In 1930, Eric Sevareid and Walter Port embarked on a wild adventure when they launched a canoe at Fort Snelling on the Minnesota River and paddled over 2200 miles north to Hudson Bay. Sevareid later documented their story in the book Canoeing with the Cree. The book has since served as inspiration for young adventurers. Two such men, Colton Witte and Sean Bloomfield, departed on their own trek on April 28, 2008. The pair made it to Hudson Bay on June 17, 2008, in only 49 days. They aren’t the only ones to follow in Sevareid’s and Port’s footsteps – Scott Miller and Todd Foster made the same journey in 2005.
posted by cabingirl (7 comments total) 3 users marked this as a favorite
 
"I was confident in the boys' skills in the wilderness as far as survival, map reading and preparation," said Kathy Witte in an email. "But what caused anxiety was the unknown. You can't prepare for 6 foot waves in a canoe, cold weather, rain, snow, illness, rapids, bears or questionable people."

Interesting story, and nice first post cabingirl.
posted by netbros at 2:29 PM on June 19, 2008


Eric Sevareid (1912-92) is a fantastic writer with an amazing life story (Dan Rather gave the eulogy at his funeral). I've only read excerpts from his autobiography Not So Wild a Dream (1945), it is considered one of the best first-person accounts of the Great Depression. He tramped around the country (and world) hoboing.
posted by stbalbach at 7:59 PM on June 19, 2008


Thanks, cabingirl. I think I will put the Canoing book and stbalbach's bio recommendation on my summer vacation reading list - good first post!
posted by madamjujujive at 9:12 PM on June 19, 2008


Slightly related derail; Samuel Hearne's A Journey from Prince of Wales’s Fort in Hudson’s Bay to the Northern Ocean (abridged free on-line version) is a fantastic account of the earliest European exploration of the territory to the Northwest of Hudson's Bay. Traveling with Native bands, in 1770, he sympathetically relates their day-to-day struggle to survive the harshness of the land, and each other, while he attempts to find the legendary Coppermine River. I would have never known the stomach-contents of freshly killed caribou was such a delicacy without reading this book.
posted by Mei's lost sandal at 9:16 PM on June 19, 2008


These four hep cats did a similar (though shorter @ 1400 mi) version of this trip in 1979, but it took them 70 days. [insert bong sound].
posted by HyperBlue at 9:49 PM on June 19, 2008


So did Scott Anderson and his friend, and Scott wrote a damn fine book about the experience.

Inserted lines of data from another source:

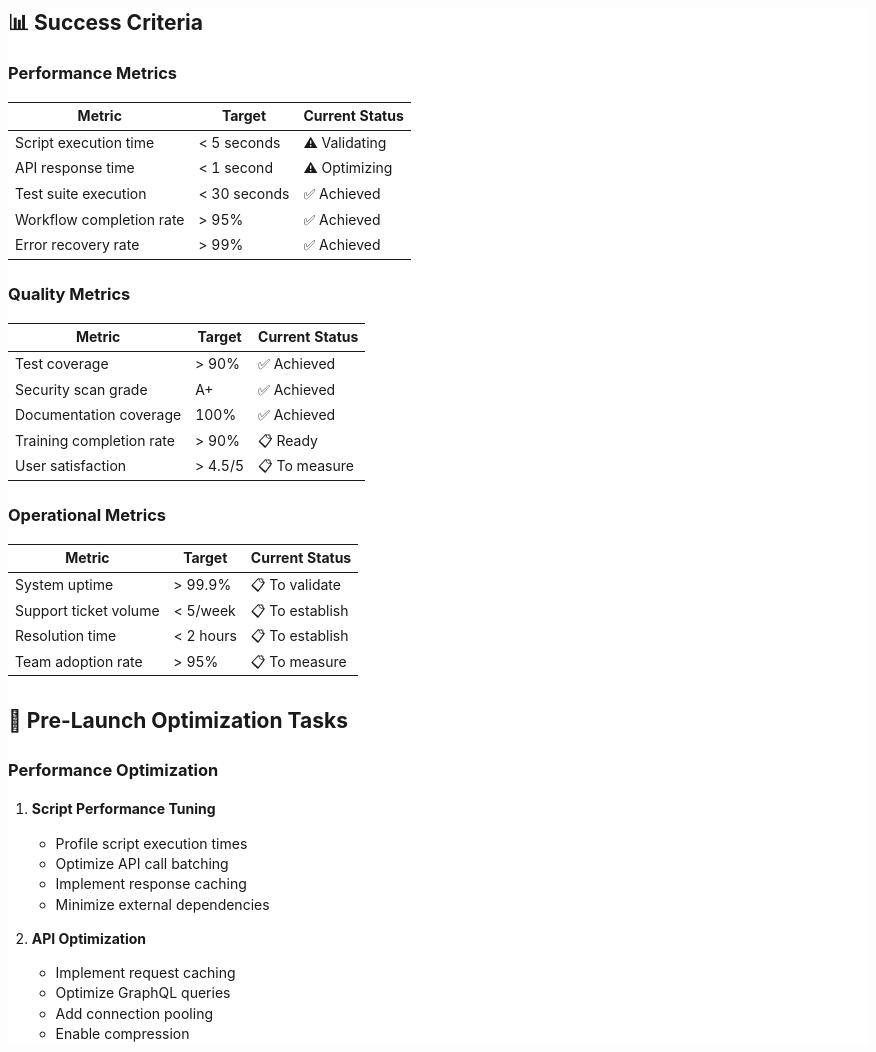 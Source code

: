 ## 📊 Success Criteria

### Performance Metrics
| Metric | Target | Current Status |
|--------|--------|----------------|
| Script execution time | < 5 seconds | ⚠️ Validating |
| API response time | < 1 second | ⚠️ Optimizing |
| Test suite execution | < 30 seconds | ✅ Achieved |
| Workflow completion rate | > 95% | ✅ Achieved |
| Error recovery rate | > 99% | ✅ Achieved |

### Quality Metrics
| Metric | Target | Current Status |
|--------|--------|----------------|
| Test coverage | > 90% | ✅ Achieved |
| Security scan grade | A+ | ✅ Achieved |
| Documentation coverage | 100% | ✅ Achieved |
| Training completion rate | > 90% | 📋 Ready |
| User satisfaction | > 4.5/5 | 📋 To measure |

### Operational Metrics
| Metric | Target | Current Status |
|--------|--------|----------------|
| System uptime | > 99.9% | 📋 To validate |
| Support ticket volume | < 5/week | 📋 To establish |
| Resolution time | < 2 hours | 📋 To establish |
| Team adoption rate | > 95% | 📋 To measure |

## 🔧 Pre-Launch Optimization Tasks

### Performance Optimization
1. **Script Performance Tuning**
   - Profile script execution times
   - Optimize API call batching
   - Implement response caching
   - Minimize external dependencies

2. **API Optimization**
   - Implement request caching
   - Optimize GraphQL queries
   - Add connection pooling
   - Enable compression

Among many other accomplishments, Scott was an F-16 fighter pilot in the Air National Guard in Duluth, Minnesota. His full-time occupation was a test pilot for Cirrus Design. In 1999 he was testing a version of the SR20, when the plane crashed in Duluth, and Scott was killed at the age of 33.
posted by Kibbutz at 10:59 PM on June 19, 2008


This sounds really awesome, but I'm puzzled that I don't find a map of the route they took. Seems like an obvious thing.